> **Task prompt**:
Scan the records for the word "Management". Copy each line that includes it.

Dataset extract below:

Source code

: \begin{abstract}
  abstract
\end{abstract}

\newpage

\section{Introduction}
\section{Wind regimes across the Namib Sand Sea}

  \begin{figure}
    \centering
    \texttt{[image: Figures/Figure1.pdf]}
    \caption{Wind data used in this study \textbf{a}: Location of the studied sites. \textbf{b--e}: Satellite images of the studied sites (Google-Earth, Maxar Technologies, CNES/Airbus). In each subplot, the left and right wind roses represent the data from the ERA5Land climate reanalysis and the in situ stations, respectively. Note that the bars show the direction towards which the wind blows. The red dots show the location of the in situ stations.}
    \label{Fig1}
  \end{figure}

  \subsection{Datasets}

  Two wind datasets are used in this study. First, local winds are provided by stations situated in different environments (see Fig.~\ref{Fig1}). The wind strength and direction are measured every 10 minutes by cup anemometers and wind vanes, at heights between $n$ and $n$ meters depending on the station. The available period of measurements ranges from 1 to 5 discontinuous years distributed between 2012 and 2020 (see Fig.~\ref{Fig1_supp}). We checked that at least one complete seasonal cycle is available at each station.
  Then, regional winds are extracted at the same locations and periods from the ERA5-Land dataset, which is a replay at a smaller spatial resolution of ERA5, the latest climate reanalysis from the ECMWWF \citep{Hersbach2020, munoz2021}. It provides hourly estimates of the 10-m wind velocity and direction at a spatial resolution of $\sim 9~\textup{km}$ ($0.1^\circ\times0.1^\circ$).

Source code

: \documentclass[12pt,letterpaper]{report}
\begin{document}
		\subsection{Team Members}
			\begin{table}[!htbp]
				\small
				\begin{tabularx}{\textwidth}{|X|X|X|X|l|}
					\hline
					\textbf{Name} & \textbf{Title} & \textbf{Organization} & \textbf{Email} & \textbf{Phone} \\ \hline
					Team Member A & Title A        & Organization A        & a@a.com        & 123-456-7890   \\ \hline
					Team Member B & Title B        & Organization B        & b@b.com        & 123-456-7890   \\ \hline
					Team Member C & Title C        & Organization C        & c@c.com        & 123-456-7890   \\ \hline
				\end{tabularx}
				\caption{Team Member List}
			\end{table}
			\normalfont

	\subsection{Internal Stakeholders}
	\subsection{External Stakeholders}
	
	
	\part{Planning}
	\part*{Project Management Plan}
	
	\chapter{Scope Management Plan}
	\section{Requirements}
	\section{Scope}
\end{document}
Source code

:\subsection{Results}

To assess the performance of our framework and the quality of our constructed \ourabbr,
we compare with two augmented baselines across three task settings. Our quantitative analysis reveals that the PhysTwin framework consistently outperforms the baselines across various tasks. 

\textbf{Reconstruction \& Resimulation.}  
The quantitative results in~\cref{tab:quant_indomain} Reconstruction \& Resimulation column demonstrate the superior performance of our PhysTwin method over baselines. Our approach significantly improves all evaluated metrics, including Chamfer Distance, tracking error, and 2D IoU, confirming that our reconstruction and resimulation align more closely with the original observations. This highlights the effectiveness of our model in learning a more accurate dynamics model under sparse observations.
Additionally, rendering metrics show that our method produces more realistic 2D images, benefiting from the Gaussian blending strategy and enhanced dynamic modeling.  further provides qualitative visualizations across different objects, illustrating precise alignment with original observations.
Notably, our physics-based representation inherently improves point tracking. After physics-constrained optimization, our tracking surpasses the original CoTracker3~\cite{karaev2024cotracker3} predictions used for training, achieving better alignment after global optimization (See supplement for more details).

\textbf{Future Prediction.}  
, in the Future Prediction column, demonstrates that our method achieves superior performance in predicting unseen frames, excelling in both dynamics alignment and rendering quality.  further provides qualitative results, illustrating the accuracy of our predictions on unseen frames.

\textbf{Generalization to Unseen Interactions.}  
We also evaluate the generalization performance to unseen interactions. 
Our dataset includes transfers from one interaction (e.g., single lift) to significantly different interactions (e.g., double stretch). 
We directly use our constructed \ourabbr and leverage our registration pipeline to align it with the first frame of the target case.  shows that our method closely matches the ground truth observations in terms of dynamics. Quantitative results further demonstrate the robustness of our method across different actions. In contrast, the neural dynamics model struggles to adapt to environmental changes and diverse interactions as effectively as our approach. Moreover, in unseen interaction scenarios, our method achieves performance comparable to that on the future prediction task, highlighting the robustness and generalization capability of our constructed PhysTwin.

End of Dataset extract.

> **Answer below**:
	\part*{Project Management Plan}
	\chapter{Scope Management Plan}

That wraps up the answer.